Comb the records below for the string "glossário" and copy each line where it turns up.

** Opening RECORD EXTRACTS block **

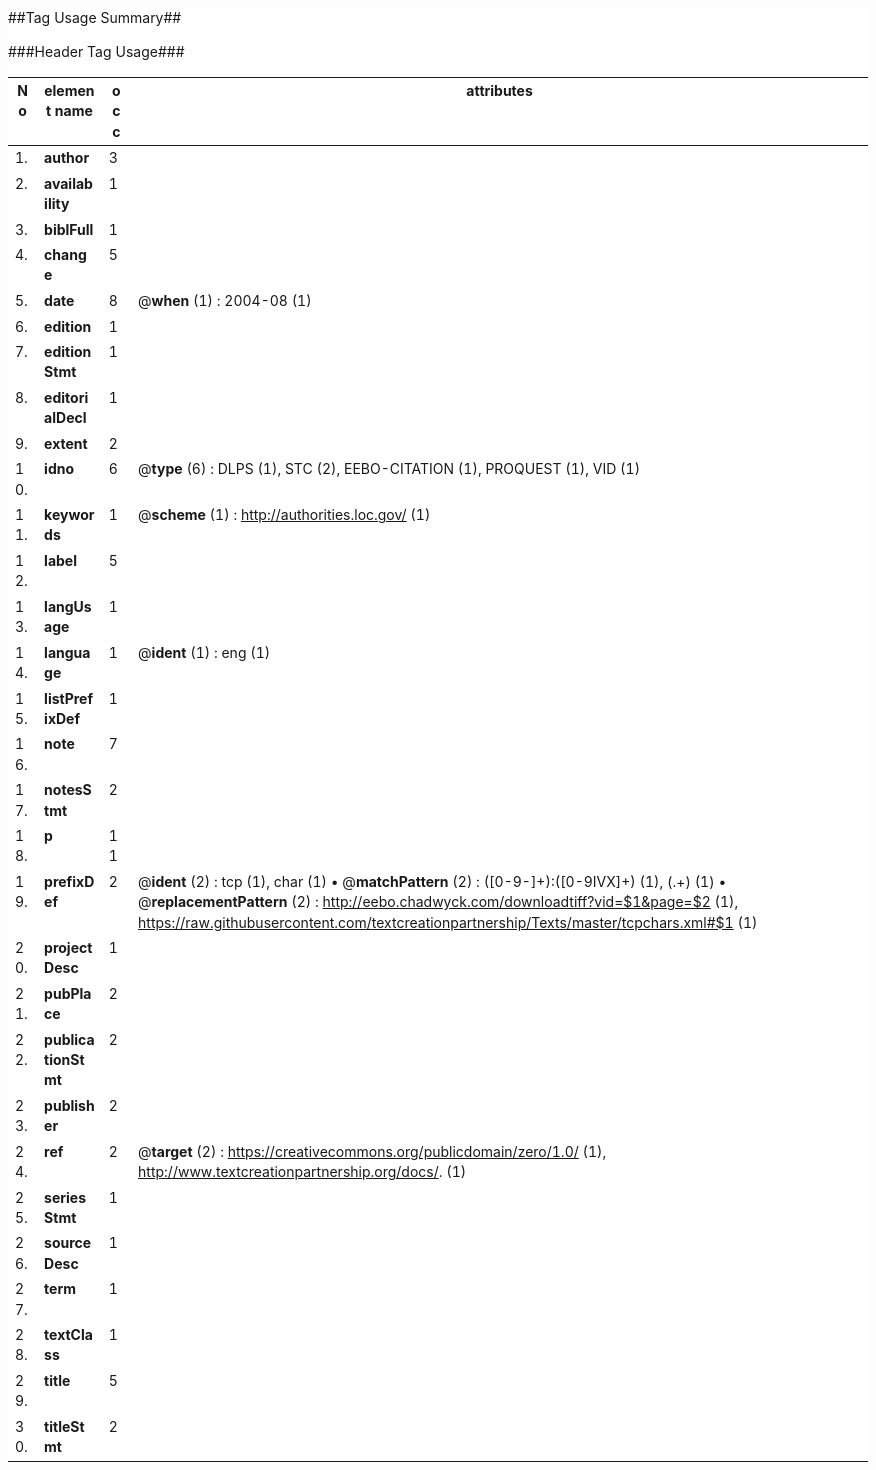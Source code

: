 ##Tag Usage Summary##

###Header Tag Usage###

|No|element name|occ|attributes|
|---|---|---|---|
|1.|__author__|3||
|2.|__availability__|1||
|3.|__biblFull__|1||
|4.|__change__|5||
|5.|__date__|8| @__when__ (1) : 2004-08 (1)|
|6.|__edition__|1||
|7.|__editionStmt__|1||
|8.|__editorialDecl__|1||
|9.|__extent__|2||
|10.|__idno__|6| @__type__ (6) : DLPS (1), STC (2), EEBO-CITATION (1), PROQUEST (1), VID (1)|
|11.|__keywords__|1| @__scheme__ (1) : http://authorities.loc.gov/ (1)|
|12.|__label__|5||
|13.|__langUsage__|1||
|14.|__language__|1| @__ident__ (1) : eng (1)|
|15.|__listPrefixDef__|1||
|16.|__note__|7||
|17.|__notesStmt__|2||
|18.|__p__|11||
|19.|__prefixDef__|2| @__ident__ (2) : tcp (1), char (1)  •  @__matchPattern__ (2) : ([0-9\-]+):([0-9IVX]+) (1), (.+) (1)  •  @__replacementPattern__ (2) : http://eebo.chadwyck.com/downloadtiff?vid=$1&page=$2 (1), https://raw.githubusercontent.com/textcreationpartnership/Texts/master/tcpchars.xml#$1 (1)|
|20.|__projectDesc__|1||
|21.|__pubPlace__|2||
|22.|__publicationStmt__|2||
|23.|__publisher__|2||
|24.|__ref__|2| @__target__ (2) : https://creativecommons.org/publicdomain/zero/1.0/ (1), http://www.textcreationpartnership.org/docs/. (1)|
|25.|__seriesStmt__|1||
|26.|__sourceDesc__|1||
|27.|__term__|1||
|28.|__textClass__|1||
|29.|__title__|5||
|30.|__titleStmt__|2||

** Closing RECORD EXTRACTS block **
** Opening RECORD EXTRACTS block **

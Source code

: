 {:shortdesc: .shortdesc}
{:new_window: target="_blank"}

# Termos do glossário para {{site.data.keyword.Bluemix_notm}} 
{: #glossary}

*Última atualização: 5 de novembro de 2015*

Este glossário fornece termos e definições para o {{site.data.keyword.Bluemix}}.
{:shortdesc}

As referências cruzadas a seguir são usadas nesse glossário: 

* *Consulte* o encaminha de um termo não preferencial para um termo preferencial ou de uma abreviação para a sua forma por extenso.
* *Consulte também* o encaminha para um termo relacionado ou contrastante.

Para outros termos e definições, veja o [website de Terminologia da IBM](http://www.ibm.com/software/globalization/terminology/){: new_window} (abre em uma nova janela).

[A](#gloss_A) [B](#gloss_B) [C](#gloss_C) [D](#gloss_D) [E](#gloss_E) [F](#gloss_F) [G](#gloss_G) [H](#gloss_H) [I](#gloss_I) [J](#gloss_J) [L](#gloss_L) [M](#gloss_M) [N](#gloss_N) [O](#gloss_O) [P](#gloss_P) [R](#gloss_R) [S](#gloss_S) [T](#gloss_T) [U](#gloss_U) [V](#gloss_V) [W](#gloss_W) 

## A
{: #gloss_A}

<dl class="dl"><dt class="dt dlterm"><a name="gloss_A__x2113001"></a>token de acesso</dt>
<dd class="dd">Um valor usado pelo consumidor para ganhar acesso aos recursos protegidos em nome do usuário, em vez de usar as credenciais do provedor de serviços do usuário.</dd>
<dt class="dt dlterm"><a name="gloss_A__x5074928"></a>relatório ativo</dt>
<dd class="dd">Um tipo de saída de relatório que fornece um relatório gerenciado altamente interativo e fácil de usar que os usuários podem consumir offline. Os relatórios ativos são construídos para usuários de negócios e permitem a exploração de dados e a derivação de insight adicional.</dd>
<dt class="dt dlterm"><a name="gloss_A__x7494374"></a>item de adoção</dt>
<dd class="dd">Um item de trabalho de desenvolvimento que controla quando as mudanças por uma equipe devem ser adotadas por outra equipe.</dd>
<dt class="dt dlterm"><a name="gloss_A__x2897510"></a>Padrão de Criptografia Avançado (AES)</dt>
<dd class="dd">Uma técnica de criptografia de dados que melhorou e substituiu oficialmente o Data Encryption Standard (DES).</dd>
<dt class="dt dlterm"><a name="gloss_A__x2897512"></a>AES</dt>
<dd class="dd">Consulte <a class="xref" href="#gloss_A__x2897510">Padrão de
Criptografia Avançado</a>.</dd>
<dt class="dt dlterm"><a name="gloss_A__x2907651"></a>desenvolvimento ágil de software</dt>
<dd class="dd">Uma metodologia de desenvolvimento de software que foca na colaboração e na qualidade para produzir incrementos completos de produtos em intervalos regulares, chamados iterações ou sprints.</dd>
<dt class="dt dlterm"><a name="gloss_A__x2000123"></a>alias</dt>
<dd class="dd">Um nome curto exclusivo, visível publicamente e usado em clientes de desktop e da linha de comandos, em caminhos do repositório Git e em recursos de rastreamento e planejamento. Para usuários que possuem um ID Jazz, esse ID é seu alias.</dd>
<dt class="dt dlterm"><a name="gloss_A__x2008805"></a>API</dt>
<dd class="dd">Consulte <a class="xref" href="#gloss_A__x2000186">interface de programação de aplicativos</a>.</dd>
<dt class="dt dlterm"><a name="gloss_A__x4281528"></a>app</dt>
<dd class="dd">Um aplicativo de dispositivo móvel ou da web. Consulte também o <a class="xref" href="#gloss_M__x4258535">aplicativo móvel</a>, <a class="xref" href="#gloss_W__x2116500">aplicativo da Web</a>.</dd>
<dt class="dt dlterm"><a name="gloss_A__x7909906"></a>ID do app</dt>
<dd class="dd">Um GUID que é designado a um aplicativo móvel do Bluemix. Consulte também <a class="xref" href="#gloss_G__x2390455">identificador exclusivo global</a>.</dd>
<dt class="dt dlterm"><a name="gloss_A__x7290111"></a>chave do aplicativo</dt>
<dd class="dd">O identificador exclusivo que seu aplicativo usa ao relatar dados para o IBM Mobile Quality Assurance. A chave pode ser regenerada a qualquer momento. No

** Closing RECORD EXTRACTS block **

## FINAL ANSWER
# Termos do glossário para {{site.data.keyword.Bluemix_notm}} 
Este glossário fornece termos e definições para o {{site.data.keyword.Bluemix}}.
As referências cruzadas a seguir são usadas nesse glossário: 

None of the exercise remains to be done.